Kuikens krijgen gewoonlijk voor het eerst water en voer na aankomst in de stal. Foto: Hans Prinsen PluimveeNieuws

Ministerie moet kuikenbroederijen onderzoeken

Staatssecretaris van Economische Zaken Martijn van Dam moet opnieuw onderzoek doen bij kuikenbroederijen naar het verstrekken van water en voer. Bovendien moet het ministerie kritiek van Wakker Dier op een rapport van universiteit Wageningen UR voorleggen aan de onderzoekers die een rapport hebben opgesteld over kuikens die 72 uur op hun dooierrest kunnen teren. Dat heeft het College van Beroep voor het bedrijfsleven (CBb) besloten.

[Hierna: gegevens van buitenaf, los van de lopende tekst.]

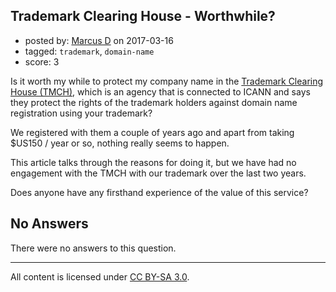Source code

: ## Trademark Clearing House - Worthwhile?

- posted by: [Marcus D](https://stackexchange.com/users/258531/marcus-d) on 2017-03-16
- tagged: `trademark`, `domain-name`
- score: 3

Is it worth my while to protect my company name in the [Trademark Clearing House (TMCH)][1], which is an agency that is connected to ICANN and says they protect the rights of the trademark holders against domain name registration using your trademark?

We registered with them a couple of years ago and apart from taking $US150 / year or so, nothing really seems to happen.

This article talks through the reasons for doing it, but we have had no engagement with the TMCH with our trademark over the last two years.

Does anyone have any firsthand experience of the value of this service? 

  [1]: http://trademark-clearinghouse.com/

## No Answers

There were no answers to this question.


---

All content is licensed under [CC BY-SA 3.0](https://creativecommons.org/licenses/by-sa/3.0/).
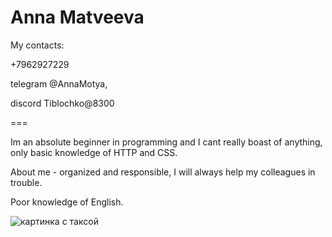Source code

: # Anna Matveeva 

My contacts:
<p>+7962927229</p>
<p>telegram @AnnaMotya,</p>
discord Tiblochko@8300


===

Im an absolute beginner in programming and I cant really boast of anything, only basic knowledge of HTTP and CSS.

About me - organized and responsible, I will always help my colleagues in trouble.

Poor knowledge of English.


![картинка с таксой](https://yandex.ru/images/search?from=tabbar&text=как%20сапожок%20nfrcf%20vtv&pos=0&img_url=http%3A%2F%2Fmeme-arsenal.com%2Fmemes%2F5c6c330e43957b1e4d1ff834b86f209f.jpg&rpt=simage&lr=197)


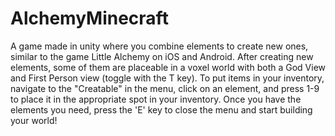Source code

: # AlchemyMinecraft
A game made in unity where you combine elements to create new ones, similar to the game Little Alchemy on iOS and Android. After creating new elements, some of them are placeable in a voxel world with both a God View and First Person view (toggle with the T key). To put items in your inventory, navigate to the "Creatable" in the menu, click on an element, and press 1-9 to place it in the appropriate spot in your inventory. Once you have the elements you need, press the 'E' key to close the menu and start building your world!

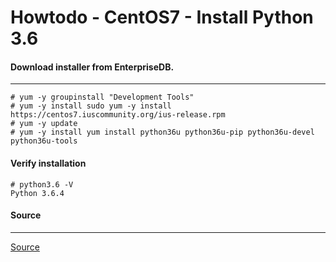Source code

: Howtodo - CentOS7 - Install Python 3.6
======================================

#### Download installer from EnterpriseDB.
----

    # yum -y groupinstall "Development Tools"
    # yum -y install sudo yum -y install https://centos7.iuscommunity.org/ius-release.rpm
    # yum -y update
    # yum -y install yum install python36u python36u-pip python36u-devel python36u-tools



#### Verify installation

    # python3.6 -V
    Python 3.6.4
  


#### Source
----
[Source](https://janikarhunen.fi/how-to-install-python-3-6-1-on-centos-7.html)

Wakker Dier vroeg het ministerie in 2013 handhavend op te treden tegen kuikenbroederijen wanneer zij geen drinkwater en voer verstrekken aan kuikens, onmiddellijk nadat deze uit het ei zijn gekomen. Hiermee zouden de broederijen het Besluit welzijn productiedieren, de Gezondheids- en welzijnswet voor dieren en de Wet dieren overtreden, volgens de dierenwelzijnsorganisatie. Het ministerie weigerde dit, omdat het niet verstrekken van water en voer volgens hen niet in strijd was met de wetgeving, mits kuikens binnen 72 uur na uitkomst in de opfokstal zitten. De NVWA deed onderzoek bij drie Nederlandse broederijen en vond hier geen overtredingen.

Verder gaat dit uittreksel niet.